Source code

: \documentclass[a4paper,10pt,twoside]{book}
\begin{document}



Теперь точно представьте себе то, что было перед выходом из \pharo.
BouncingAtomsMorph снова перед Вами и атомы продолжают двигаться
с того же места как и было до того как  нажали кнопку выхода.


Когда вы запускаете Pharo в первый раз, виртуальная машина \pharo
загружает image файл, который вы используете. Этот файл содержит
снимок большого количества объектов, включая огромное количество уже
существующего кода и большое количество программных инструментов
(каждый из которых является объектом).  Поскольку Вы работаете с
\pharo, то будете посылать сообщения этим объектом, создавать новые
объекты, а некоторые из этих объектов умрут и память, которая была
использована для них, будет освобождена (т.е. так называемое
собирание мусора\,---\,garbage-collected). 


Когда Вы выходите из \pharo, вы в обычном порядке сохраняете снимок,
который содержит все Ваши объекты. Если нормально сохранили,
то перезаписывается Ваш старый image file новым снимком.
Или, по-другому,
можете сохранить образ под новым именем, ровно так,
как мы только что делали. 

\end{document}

—————

__Directions__
Write out exactly the lines from the line holding "(каждый из которых" through the last line of the data, and nothing besides those lines.

__Result for this task__
(каждый из которых является объектом).  Поскольку Вы работаете с
\pharo, то будете посылать сообщения этим объектом, создавать новые
объекты, а некоторые из этих объектов умрут и память, которая была
использована для них, будет освобождена (т.е. так называемое
собирание мусора\,---\,garbage-collected). 


Когда Вы выходите из \pharo, вы в обычном порядке сохраняете снимок,
который содержит все Ваши объекты. Если нормально сохранили,
то перезаписывается Ваш старый image file новым снимком.
Или, по-другому,
можете сохранить образ под новым именем, ровно так,
как мы только что делали. 

\end{document}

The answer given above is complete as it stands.